The MQA codec is considered by some to offer many of the benefits of lossless, hi-res audio codecs like FLAC, but with smaller file sizes, improved audio quality, and some additional features like being able to visually confirm that the song you’re listening to is the version its creator wanted you to hear. However, unlike FLAC, which is open source and royalty-free, MQA is proprietary, and any entity (from streaming services to record labels, to audio equipment makers) that wants to use MQA must pay a licensing fee.

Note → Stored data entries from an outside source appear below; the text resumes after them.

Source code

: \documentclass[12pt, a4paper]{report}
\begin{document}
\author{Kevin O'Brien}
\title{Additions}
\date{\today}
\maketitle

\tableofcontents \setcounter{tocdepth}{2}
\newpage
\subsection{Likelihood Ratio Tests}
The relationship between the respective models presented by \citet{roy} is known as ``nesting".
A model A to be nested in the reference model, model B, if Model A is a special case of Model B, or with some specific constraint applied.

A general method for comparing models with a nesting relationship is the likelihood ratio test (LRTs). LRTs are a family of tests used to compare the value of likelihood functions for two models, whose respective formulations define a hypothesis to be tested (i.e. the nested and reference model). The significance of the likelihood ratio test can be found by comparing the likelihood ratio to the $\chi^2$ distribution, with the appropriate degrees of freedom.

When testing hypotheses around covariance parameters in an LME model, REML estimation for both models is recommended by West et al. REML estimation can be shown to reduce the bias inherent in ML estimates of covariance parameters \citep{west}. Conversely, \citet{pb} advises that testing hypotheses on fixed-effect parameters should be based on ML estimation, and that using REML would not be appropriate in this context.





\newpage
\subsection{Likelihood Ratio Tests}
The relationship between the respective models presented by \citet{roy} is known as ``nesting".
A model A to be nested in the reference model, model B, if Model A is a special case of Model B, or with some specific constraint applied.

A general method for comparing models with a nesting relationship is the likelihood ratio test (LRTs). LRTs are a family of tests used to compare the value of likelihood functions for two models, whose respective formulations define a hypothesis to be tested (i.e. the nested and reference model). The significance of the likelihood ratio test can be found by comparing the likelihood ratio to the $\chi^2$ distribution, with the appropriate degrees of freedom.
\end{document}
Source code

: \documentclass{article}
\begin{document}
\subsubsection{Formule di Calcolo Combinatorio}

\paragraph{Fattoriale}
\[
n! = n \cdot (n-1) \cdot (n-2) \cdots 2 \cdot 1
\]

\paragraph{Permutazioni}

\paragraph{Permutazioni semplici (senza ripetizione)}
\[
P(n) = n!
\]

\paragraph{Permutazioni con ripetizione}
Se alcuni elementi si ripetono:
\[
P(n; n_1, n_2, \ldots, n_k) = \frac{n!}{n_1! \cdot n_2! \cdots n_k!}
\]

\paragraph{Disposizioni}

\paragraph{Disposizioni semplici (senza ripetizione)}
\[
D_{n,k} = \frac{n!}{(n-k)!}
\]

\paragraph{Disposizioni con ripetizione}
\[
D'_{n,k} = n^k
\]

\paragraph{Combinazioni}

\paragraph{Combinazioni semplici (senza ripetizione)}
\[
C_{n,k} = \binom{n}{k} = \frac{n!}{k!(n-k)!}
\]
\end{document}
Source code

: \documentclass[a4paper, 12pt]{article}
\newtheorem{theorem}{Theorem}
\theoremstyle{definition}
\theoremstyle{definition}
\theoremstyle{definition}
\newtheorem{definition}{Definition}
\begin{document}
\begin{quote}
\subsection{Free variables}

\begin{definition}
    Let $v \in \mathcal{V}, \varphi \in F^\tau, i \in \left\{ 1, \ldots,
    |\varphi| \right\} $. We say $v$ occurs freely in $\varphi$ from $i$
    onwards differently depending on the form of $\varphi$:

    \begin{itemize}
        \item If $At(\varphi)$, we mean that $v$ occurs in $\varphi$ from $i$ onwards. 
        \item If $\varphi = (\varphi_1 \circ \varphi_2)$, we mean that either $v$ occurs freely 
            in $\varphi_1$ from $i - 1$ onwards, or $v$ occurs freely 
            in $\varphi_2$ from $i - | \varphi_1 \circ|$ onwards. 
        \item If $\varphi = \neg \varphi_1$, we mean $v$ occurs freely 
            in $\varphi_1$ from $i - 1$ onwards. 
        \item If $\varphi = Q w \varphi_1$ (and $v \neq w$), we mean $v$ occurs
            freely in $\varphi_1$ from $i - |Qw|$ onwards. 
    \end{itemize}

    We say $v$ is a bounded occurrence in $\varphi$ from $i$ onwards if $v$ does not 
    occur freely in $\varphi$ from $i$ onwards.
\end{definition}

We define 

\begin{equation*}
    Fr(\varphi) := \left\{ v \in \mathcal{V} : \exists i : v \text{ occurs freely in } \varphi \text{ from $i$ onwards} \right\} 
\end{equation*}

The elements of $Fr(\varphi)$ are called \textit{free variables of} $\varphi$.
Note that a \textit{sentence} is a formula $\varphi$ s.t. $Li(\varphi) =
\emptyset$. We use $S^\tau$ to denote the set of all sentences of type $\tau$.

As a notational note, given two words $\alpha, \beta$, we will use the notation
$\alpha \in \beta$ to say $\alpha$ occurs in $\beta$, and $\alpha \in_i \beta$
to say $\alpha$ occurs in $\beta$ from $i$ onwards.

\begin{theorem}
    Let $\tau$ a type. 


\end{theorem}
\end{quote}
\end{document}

Many record labels and audio equipment companies have become MQA licensees over the years, including Lenbrook’s own wireless whole-home sound system brand, Bluesound, as well as a few products made by NAD. However, Tidal remains the only major streaming music service that has ever offered MQA-encoded tracks to its subscribers, and in 2023, Tidal has been busy making major changes that will eventually see it transition its entire hi-res library of songs to the FLAC format. In fact, without Tidal’s support, music created using the MQA format could become very difficult to access.
Lenbrook’s substantial investments in MQA support across its Bluesound portfolio of products (it considers itself “one of MQA’s most significant licensees”), combined with Tidal’s efforts to reduce its reliance on MQA, makes the acquisition something of a necessity for Lenbrook. Controlling MQA’s assets lets it preserve or negotiate any of the more than 120 existing MQA licensing deals, which could provide much-needed stability for Lenbrook and the greater MQA ecosystem.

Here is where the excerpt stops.